Stored records
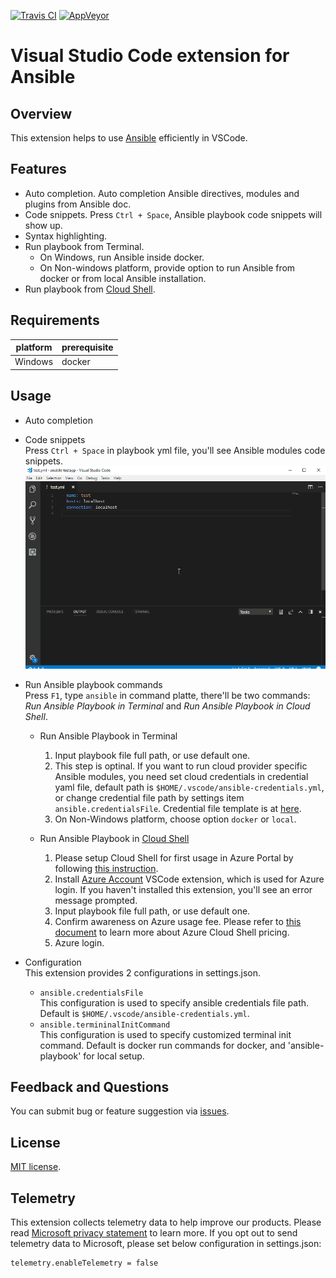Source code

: [![Travis CI](https://travis-ci.org/VSChina/vscode-ansible.svg?branch=master)](https://travis-ci.org/VSChina/vscode-ansible)
[![AppVeyor](https://ci.appveyor.com/api/projects/status/kq11m16pl22k29un?svg=true)](https://ci.appveyor.com/project/yungez/vscode-ansible)

# Visual Studio Code extension for Ansible

## Overview
This extension helps to use [Ansible](https://www.ansible.com/) efficiently in VSCode.

## Features

  - Auto completion. Auto completion Ansible directives, modules and plugins from Ansible doc.
  - Code snippets.  Press `Ctrl + Space`, Ansible playbook code snippets will show up.
  - Syntax highlighting.
  - Run playbook from Terminal.
    - On Windows, run Ansible inside docker.
    - On Non-windows platform, provide option to run Ansible from docker or from local Ansible installation.
  - Run playbook from [Cloud Shell](https://azure.microsoft.com/en-us/features/cloud-shell/). 


## Requirements

|platform|prerequisite|
|--------|-----------|
|Windows|docker|

## Usage
- Auto completion
- Code snippets  
    Press `Ctrl + Space` in playbook yml file, you'll see Ansible modules code snippets.    
    ![auto completion and code snippets](./images/authoring.gif)
    
- Run Ansible playbook commands  
  Press `F1`, type `ansible` in command platte, there'll be two commands: *Run Ansible Playbook in Terminal* and *Run Ansible Playbook in Cloud Shell*.
  
  - Run Ansible Playbook in Terminal
    1. Input playbook file full path, or use default one.
    1. This step is optinal. If you want to run cloud provider specific Ansible modules, you need set cloud credentials in credential yaml file, default path is `$HOME/.vscode/ansible-credentials.yml`, or change credential file path by settings item  `ansible.credentialsFile`. Credential file template is at [here](https://github.com/VSChina/vscode-ansible/blob/master/config/credentials.yml).
    1. On Non-Windows platform, choose option `docker` or `local`.

  - Run Ansible Playbook in [Cloud Shell](https://azure.microsoft.com/en-us/features/cloud-shell/) 
    1. Please setup Cloud Shell for first usage in Azure Portal by following [this instruction](https://docs.microsoft.com/en-us/azure/cloud-shell/overview).
    1. Install [Azure Account](https://marketplace.visualstudio.com/items?itemName=ms-vscode.azure-account) VSCode extension, which is used for Azure login. If you haven't installed this extension, you'll see an error message prompted.
    1. Input playbook file full path, or use default one.
    1. Confirm awareness on Azure usage fee. Please refer to [this document](https://docs.microsoft.com/en-us/azure/cloud-shell/pricing) to learn more about Azure Cloud Shell pricing.
    1. Azure login.


- Configuration  
  This extension provides 2 configurations in settings.json.
  - `ansible.credentialsFile`  
    This configuration is used to specify ansible credentials file path. Default is `$HOME/.vscode/ansible-credentials.yml`.
  - `ansible.termininalInitCommand`  
    This configuration is used to specify customized terminal init command. Default is docker run commands for docker, and 'ansible-playbook' for local setup.


## Feedback and Questions
You can submit bug or feature suggestion via [issues](https://github.com/VSChina/vscode-ansible/issues/new).

## License
[MIT license](./LICENSE.md).

## Telemetry
This extension collects telemetry data to help improve our products. Please read [Microsoft privacy statement](https://privacy.microsoft.com/en-us/privacystatement) to learn more. If you opt out to send telemetry data to Microsoft, please set below configuration in settings.json:
```
telemetry.enableTelemetry = false
```








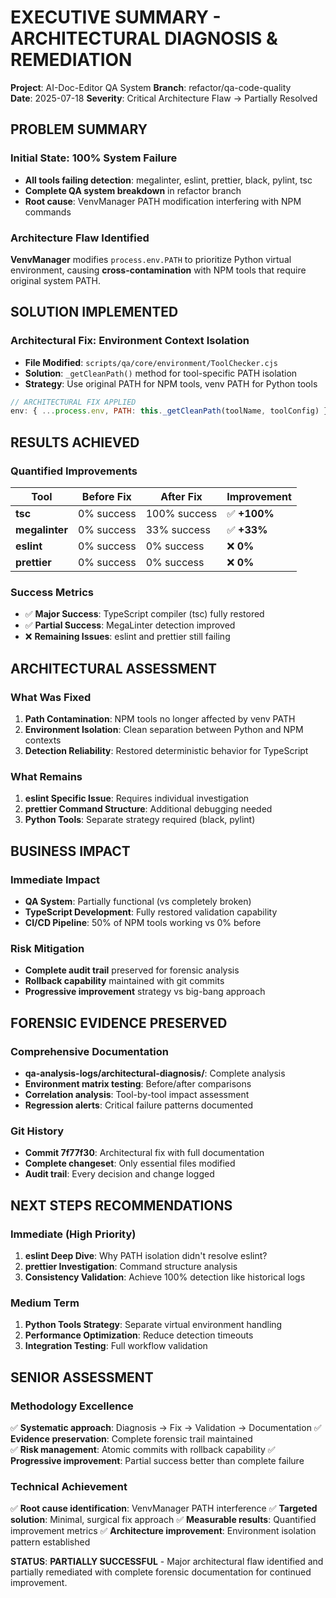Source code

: # EXECUTIVE SUMMARY - ARCHITECTURAL DIAGNOSIS & REMEDIATION

**Project**: AI-Doc-Editor QA System
**Branch**: refactor/qa-code-quality  
**Date**: 2025-07-18
**Severity**: Critical Architecture Flaw → Partially Resolved

## PROBLEM SUMMARY

### Initial State: 100% System Failure
- **All tools failing detection**: megalinter, eslint, prettier, black, pylint, tsc
- **Complete QA system breakdown** in refactor branch
- **Root cause**: VenvManager PATH modification interfering with NPM commands

### Architecture Flaw Identified
**VenvManager** modifies `process.env.PATH` to prioritize Python virtual environment, causing **cross-contamination** with NPM tools that require original system PATH.

## SOLUTION IMPLEMENTED

### Architectural Fix: Environment Context Isolation
- **File Modified**: `scripts/qa/core/environment/ToolChecker.cjs`
- **Solution**: `_getCleanPath()` method for tool-specific PATH isolation
- **Strategy**: Use original PATH for NPM tools, venv PATH for Python tools

```javascript
// ARCHITECTURAL FIX APPLIED
env: { ...process.env, PATH: this._getCleanPath(toolName, toolConfig) }
```

## RESULTS ACHIEVED

### Quantified Improvements
| Tool | Before Fix | After Fix | Improvement |
|------|------------|-----------|-------------|
| **tsc** | 0% success | 100% success | ✅ **+100%** |
| **megalinter** | 0% success | 33% success | ✅ **+33%** |
| **eslint** | 0% success | 0% success | ❌ **0%** |
| **prettier** | 0% success | 0% success | ❌ **0%** |

### Success Metrics
- ✅ **Major Success**: TypeScript compiler (tsc) fully restored
- ✅ **Partial Success**: MegaLinter detection improved
- ❌ **Remaining Issues**: eslint and prettier still failing

## ARCHITECTURAL ASSESSMENT

### What Was Fixed
1. **Path Contamination**: NPM tools no longer affected by venv PATH
2. **Environment Isolation**: Clean separation between Python and NPM contexts
3. **Detection Reliability**: Restored deterministic behavior for TypeScript

### What Remains
1. **eslint Specific Issue**: Requires individual investigation
2. **prettier Command Structure**: Additional debugging needed
3. **Python Tools**: Separate strategy required (black, pylint)

## BUSINESS IMPACT

### Immediate Impact
- **QA System**: Partially functional (vs completely broken)
- **TypeScript Development**: Fully restored validation capability
- **CI/CD Pipeline**: 50% of NPM tools working vs 0% before

### Risk Mitigation
- **Complete audit trail** preserved for forensic analysis
- **Rollback capability** maintained with git commits
- **Progressive improvement** strategy vs big-bang approach

## FORENSIC EVIDENCE PRESERVED

### Comprehensive Documentation
- **qa-analysis-logs/architectural-diagnosis/**: Complete analysis
- **Environment matrix testing**: Before/after comparisons
- **Correlation analysis**: Tool-by-tool impact assessment
- **Regression alerts**: Critical failure patterns documented

### Git History
- **Commit 7f77f30**: Architectural fix with full documentation
- **Complete changeset**: Only essential files modified
- **Audit trail**: Every decision and change logged

## NEXT STEPS RECOMMENDATIONS

### Immediate (High Priority)
1. **eslint Deep Dive**: Why PATH isolation didn't resolve eslint?
2. **prettier Investigation**: Command structure analysis
3. **Consistency Validation**: Achieve 100% detection like historical logs

### Medium Term
1. **Python Tools Strategy**: Separate virtual environment handling
2. **Performance Optimization**: Reduce detection timeouts
3. **Integration Testing**: Full workflow validation

## SENIOR ASSESSMENT

### Methodology Excellence
✅ **Systematic approach**: Diagnosis → Fix → Validation → Documentation
✅ **Evidence preservation**: Complete forensic trail maintained  
✅ **Risk management**: Atomic commits with rollback capability
✅ **Progressive improvement**: Partial success better than complete failure

### Technical Achievement
✅ **Root cause identification**: VenvManager PATH interference
✅ **Targeted solution**: Minimal, surgical fix approach
✅ **Measurable results**: Quantified improvement metrics
✅ **Architecture improvement**: Environment isolation pattern established

**STATUS**: **PARTIALLY SUCCESSFUL** - Major architectural flaw identified and partially remediated with complete forensic documentation for continued improvement.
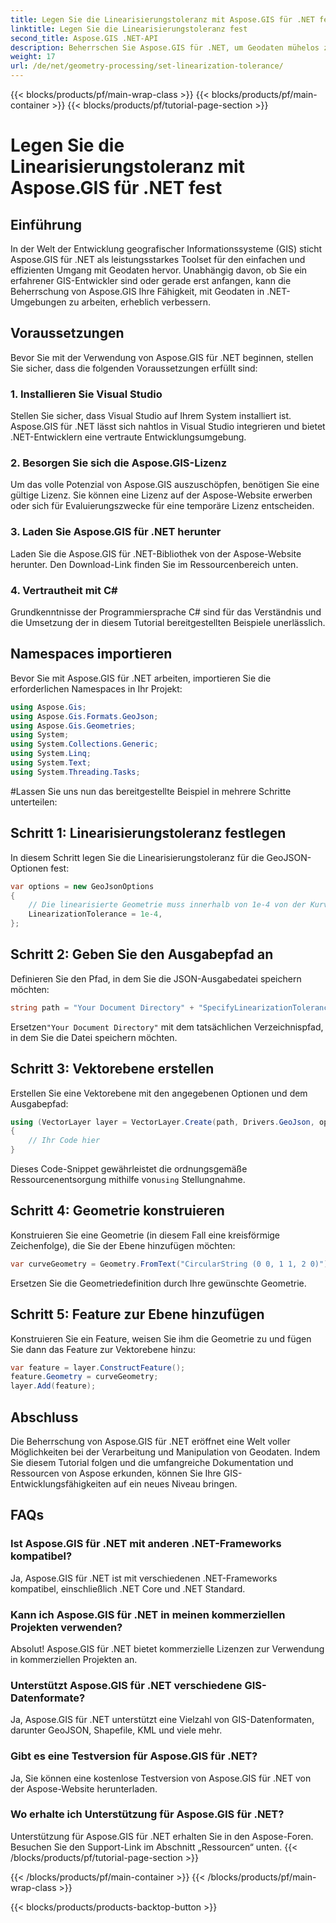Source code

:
 ```yaml
---
title: Legen Sie die Linearisierungstoleranz mit Aspose.GIS für .NET fest
linktitle: Legen Sie die Linearisierungstoleranz fest
second_title: Aspose.GIS .NET-API
description: Beherrschen Sie Aspose.GIS für .NET, um Geodaten mühelos zu verarbeiten. Befolgen Sie diese Schritt-für-Schritt-Anleitung und nutzen Sie das volle Potenzial der GIS-Entwicklung in .NET.
weight: 17
url: /de/net/geometry-processing/set-linearization-tolerance/
---
```


{{< blocks/products/pf/main-wrap-class >}}
{{< blocks/products/pf/main-container >}}
{{< blocks/products/pf/tutorial-page-section >}}

# Legen Sie die Linearisierungstoleranz mit Aspose.GIS für .NET fest

## Einführung
In der Welt der Entwicklung geografischer Informationssysteme (GIS) sticht Aspose.GIS für .NET als leistungsstarkes Toolset für den einfachen und effizienten Umgang mit Geodaten hervor. Unabhängig davon, ob Sie ein erfahrener GIS-Entwickler sind oder gerade erst anfangen, kann die Beherrschung von Aspose.GIS Ihre Fähigkeit, mit Geodaten in .NET-Umgebungen zu arbeiten, erheblich verbessern.
## Voraussetzungen
Bevor Sie mit der Verwendung von Aspose.GIS für .NET beginnen, stellen Sie sicher, dass die folgenden Voraussetzungen erfüllt sind:
### 1. Installieren Sie Visual Studio
Stellen Sie sicher, dass Visual Studio auf Ihrem System installiert ist. Aspose.GIS für .NET lässt sich nahtlos in Visual Studio integrieren und bietet .NET-Entwicklern eine vertraute Entwicklungsumgebung.
### 2. Besorgen Sie sich die Aspose.GIS-Lizenz
Um das volle Potenzial von Aspose.GIS auszuschöpfen, benötigen Sie eine gültige Lizenz. Sie können eine Lizenz auf der Aspose-Website erwerben oder sich für Evaluierungszwecke für eine temporäre Lizenz entscheiden.
### 3. Laden Sie Aspose.GIS für .NET herunter
Laden Sie die Aspose.GIS für .NET-Bibliothek von der Aspose-Website herunter. Den Download-Link finden Sie im Ressourcenbereich unten.
### 4. Vertrautheit mit C#
Grundkenntnisse der Programmiersprache C# sind für das Verständnis und die Umsetzung der in diesem Tutorial bereitgestellten Beispiele unerlässlich.

## Namespaces importieren
Bevor Sie mit Aspose.GIS für .NET arbeiten, importieren Sie die erforderlichen Namespaces in Ihr Projekt:
```csharp
using Aspose.Gis;
using Aspose.Gis.Formats.GeoJson;
using Aspose.Gis.Geometries;
using System;
using System.Collections.Generic;
using System.Linq;
using System.Text;
using System.Threading.Tasks;
```
#Lassen Sie uns nun das bereitgestellte Beispiel in mehrere Schritte unterteilen:
## Schritt 1: Linearisierungstoleranz festlegen
In diesem Schritt legen Sie die Linearisierungstoleranz für die GeoJSON-Optionen fest:
```csharp
var options = new GeoJsonOptions
{
    // Die linearisierte Geometrie muss innerhalb von 1e-4 von der Kurvengeometrie liegen
    LinearizationTolerance = 1e-4,
};
```
## Schritt 2: Geben Sie den Ausgabepfad an
Definieren Sie den Pfad, in dem Sie die JSON-Ausgabedatei speichern möchten:
```csharp
string path = "Your Document Directory" + "SpecifyLinearizationTolerance_out.json";
```
 Ersetzen`"Your Document Directory"` mit dem tatsächlichen Verzeichnispfad, in dem Sie die Datei speichern möchten.
## Schritt 3: Vektorebene erstellen
Erstellen Sie eine Vektorebene mit den angegebenen Optionen und dem Ausgabepfad:
```csharp
using (VectorLayer layer = VectorLayer.Create(path, Drivers.GeoJson, options))
{
    // Ihr Code hier
}
```
 Dieses Code-Snippet gewährleistet die ordnungsgemäße Ressourcenentsorgung mithilfe von`using` Stellungnahme.
## Schritt 4: Geometrie konstruieren
Konstruieren Sie eine Geometrie (in diesem Fall eine kreisförmige Zeichenfolge), die Sie der Ebene hinzufügen möchten:
```csharp
var curveGeometry = Geometry.FromText("CircularString (0 0, 1 1, 2 0)");
```
Ersetzen Sie die Geometriedefinition durch Ihre gewünschte Geometrie.
## Schritt 5: Feature zur Ebene hinzufügen
Konstruieren Sie ein Feature, weisen Sie ihm die Geometrie zu und fügen Sie dann das Feature zur Vektorebene hinzu:
```csharp
var feature = layer.ConstructFeature();
feature.Geometry = curveGeometry;
layer.Add(feature);
```

## Abschluss
Die Beherrschung von Aspose.GIS für .NET eröffnet eine Welt voller Möglichkeiten bei der Verarbeitung und Manipulation von Geodaten. Indem Sie diesem Tutorial folgen und die umfangreiche Dokumentation und Ressourcen von Aspose erkunden, können Sie Ihre GIS-Entwicklungsfähigkeiten auf ein neues Niveau bringen.
## FAQs
### Ist Aspose.GIS für .NET mit anderen .NET-Frameworks kompatibel?
Ja, Aspose.GIS für .NET ist mit verschiedenen .NET-Frameworks kompatibel, einschließlich .NET Core und .NET Standard.
### Kann ich Aspose.GIS für .NET in meinen kommerziellen Projekten verwenden?
Absolut! Aspose.GIS für .NET bietet kommerzielle Lizenzen zur Verwendung in kommerziellen Projekten an.
### Unterstützt Aspose.GIS für .NET verschiedene GIS-Datenformate?
Ja, Aspose.GIS für .NET unterstützt eine Vielzahl von GIS-Datenformaten, darunter GeoJSON, Shapefile, KML und viele mehr.
### Gibt es eine Testversion für Aspose.GIS für .NET?
Ja, Sie können eine kostenlose Testversion von Aspose.GIS für .NET von der Aspose-Website herunterladen.
### Wo erhalte ich Unterstützung für Aspose.GIS für .NET?
Unterstützung für Aspose.GIS für .NET erhalten Sie in den Aspose-Foren. Besuchen Sie den Support-Link im Abschnitt „Ressourcen“ unten.
{{< /blocks/products/pf/tutorial-page-section >}}

{{< /blocks/products/pf/main-container >}}
{{< /blocks/products/pf/main-wrap-class >}}

{{< blocks/products/products-backtop-button >}}
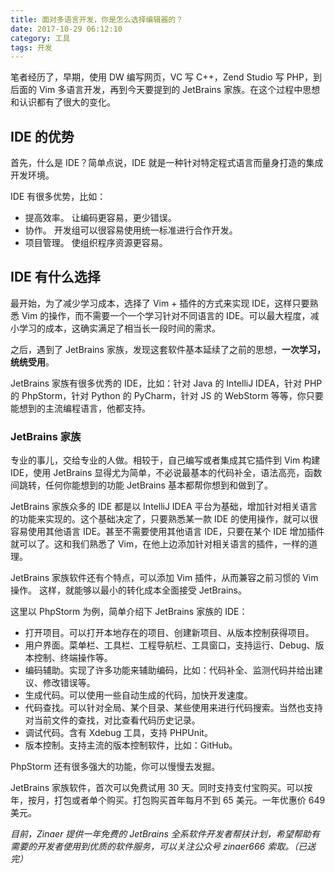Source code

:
 ```yaml
---
title: 面对多语言开发，你是怎么选择编辑器的？
date: 2017-10-29 06:12:10
category: 工具
tags: 开发
---
```

笔者经历了，早期，使用 DW 编写网页，VC 写 C++，Zend Studio 写 PHP，到后面的 Vim 多语言开发，再到今天要提到的 JetBrains 家族。在这个过程中思想和认识都有了很大的变化。

## IDE 的优势

首先，什么是 IDE？简单点说，IDE 就是一种针对特定程式语言而量身打造的集成开发环境。

IDE 有很多优势，比如：

* 提高效率。 让编码更容易，更少错误。
* 协作。 开发组可以很容易使用统一标准进行合作开发。
* 项目管理。 使组织程序资源更容易。

## IDE 有什么选择

最开始，为了减少学习成本，选择了 Vim + 插件的方式来实现 IDE，这样只要熟悉 Vim 的操作，而不需要一个一个学习针对不同语言的 IDE。可以最大程度，减小学习的成本，这确实满足了相当长一段时间的需求。

之后，遇到了 JetBrains 家族，发现这套软件基本延续了之前的思想，**一次学习，统统受用**。

JetBrains 家族有很多优秀的 IDE，比如：针对 Java 的 IntelliJ IDEA，针对 PHP 的 PhpStorm，针对 Python 的 PyCharm，针对 JS 的 WebStorm 等等，你只要能想到的主流编程语言，他都支持。

### JetBrains 家族

专业的事儿，交给专业的人做。相较于，自己编写或者集成其它插件到 Vim 构建 IDE，使用 JetBrains 显得尤为简单，不必说最基本的代码补全，语法高亮，函数间跳转，任何你能想到的功能 JetBrains 基本都帮你想到和做到了。

JetBrains 家族众多的 IDE 都是以 IntelliJ IDEA 平台为基础，增加针对相关语言的功能来实现的。这个基础决定了，只要熟悉某一款 IDE 的使用操作，就可以很容易使用其他语言 IDE。甚至不需要使用其他语言 IDE，只要在某个 IDE 增加插件就可以了。这和我们熟悉了 Vim，在他上边添加针对相关语言的插件，一样的道理。

JetBrains 家族软件还有个特点，可以添加 Vim 插件，从而兼容之前习惯的 Vim 操作。 这样，就能够以最小的转化成本全面接受 JetBrains。

这里以 PhpStorm 为例，简单介绍下 JetBrains 家族的 IDE：

* 打开项目。可以打开本地存在的项目、创建新项目、从版本控制获得项目。
* 用户界面。菜单栏、工具栏、工程导航栏、工具窗口，支持运行、Debug、版本控制、终端操作等。
* 编码辅助。实现了许多功能来辅助编码，比如：代码补全、监测代码并给出建议、修改错误等。
* 生成代码。可以使用一些自动生成的代码，加快开发速度。
* 代码查找。可以针对全局、某个目录、某些使用来进行代码搜索。当然也支持对当前文件的查找，对比查看代码历史记录。
* 调试代码。含有 Xdebug 工具，支持 PHPUnit。
* 版本控制。支持主流的版本控制软件，比如：GitHub。

PhpStorm 还有很多强大的功能，你可以慢慢去发掘。

JetBrains 家族软件，首次可以免费试用 30 天。同时支持支付宝购买。可以按年，按月，打包或者单个购买。打包购买首年每月不到 65 美元。一年优惠价 649 美元。

*目前，Zinaer 提供一年免费的 JetBrains 全系软件开发者帮扶计划，希望帮助有需要的开发者使用到优质的软件服务，可以关注公众号 zinaer666 索取。（已送完）*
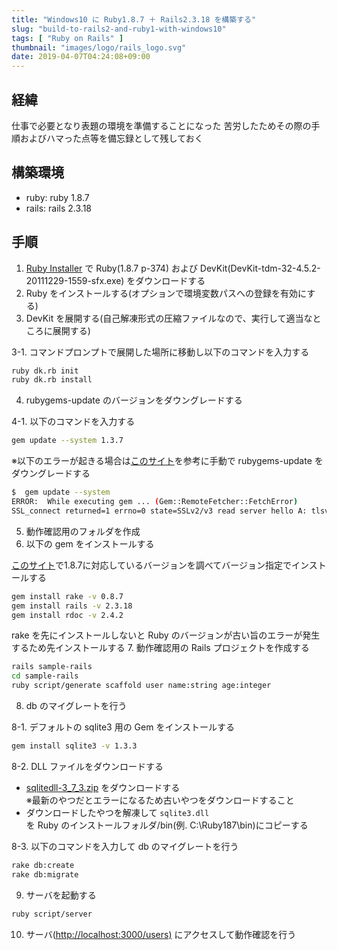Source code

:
 ```yaml
---
title: "Windows10 に Ruby1.8.7 ＋ Rails2.3.18 を構築する"
slug: "build-to-rails2-and-ruby1-with-windows10"
tags: [ "Ruby on Rails" ]
thumbnail: "images/logo/rails_logo.svg"
date: 2019-04-07T04:24:08+09:00
---
```


## 経緯

仕事で必要となり表題の環境を準備することになった
苦労したためその際の手順およびハマった点等を備忘録として残しておく

## 構築環境

* ruby: ruby 1.8.7
* rails: rails 2.3.18

## 手順

1. [Ruby Installer](https://rubyinstaller.org/downloads/archives/) で Ruby(1.8.7 p-374) および DevKit(DevKit-tdm-32-4.5.2-20111229-1559-sfx.exe) をダウンロードする
2. Ruby をインストールする(オプションで環境変数パスへの登録を有効にする)
3. DevKit を展開する(自己解凍形式の圧縮ファイルなので、実行して適当なところに展開する)

  3-1. コマンドプロンプトで展開した場所に移動し以下のコマンドを入力する

```bash
ruby dk.rb init
ruby dk.rb install
```

4. rubygems-update のバージョンをダウングレードする

  4-1. 以下のコマンドを入力する

```bash
gem update --system 1.3.7
```

※以下のエラーが起きる場合は[このサイト](https://bundler.io/v1.16/guides/rubygems_tls_ssl_troubleshooting_guide.html#updating-rubygems)を参考に手動で rubygems-update をダウングレードする

```bash
$  gem update --system
ERROR:  While executing gem ... (Gem::RemoteFetcher::FetchError)
SSL_connect returned=1 errno=0 state=SSLv2/v3 read server hello A: tlsv1 alert protocol version (https://rubygems.org/latest_specs.4.8.gz)
```

5. 動作確認用のフォルダを作成
6. 以下の gem をインストールする

[このサイト](https://rubygems.org/gems)で1.8.7に対応しているバージョンを調べてバージョン指定でインストールする

```bash
gem install rake -v 0.8.7
gem install rails -v 2.3.18
gem install rdoc -v 2.4.2
```

rake を先にインストールしないと Ruby のバージョンが古い旨のエラーが発生するため先インストールする
7. 動作確認用の Rails プロジェクトを作成する

```bash
rails sample-rails
cd sample-rails
ruby script/generate scaffold user name:string age:integer
```

8. db のマイグレートを行う

  8-1. デフォルトの sqlite3 用の Gem をインストールする

```bash
gem install sqlite3 -v 1.3.3
```

  8-2. DLL ファイルをダウンロードする

  * [sqlitedll-3_7_3.zip](http://www.sqlite.org/sqlitedll-3_7_3.zip) をダウンロードする  
    ※最新のやつだとエラーになるため古いやつをダウンロードすること
  * ダウンロードしたやつを解凍して `sqlite3.dll`  
    を Ruby のインストールフォルダ/bin(例. C:\Ruby187\bin)にコピーする

  8-3. 以下のコマンドを入力して db のマイグレートを行う

```bash
rake db:create
rake db:migrate
```

9. サーバを起動する

```bash
ruby script/server
```

10. サーバ(<http://localhost:3000/users)> にアクセスして動作確認を行う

**Aim of the exercise:**
List each line of the records that holds the string "Please".

**Solution to this task:**
    1. Please setup Cloud Shell for first usage in Azure Portal by following [this instruction](https://docs.microsoft.com/en-us/azure/cloud-shell/overview).
    1. Confirm awareness on Azure usage fee. Please refer to [this document](https://docs.microsoft.com/en-us/azure/cloud-shell/pricing) to learn more about Azure Cloud Shell pricing.
This extension collects telemetry data to help improve our products. Please read [Microsoft privacy statement](https://privacy.microsoft.com/en-us/privacystatement) to learn more. If you opt out to send telemetry data to Microsoft, please set below configuration in settings.json:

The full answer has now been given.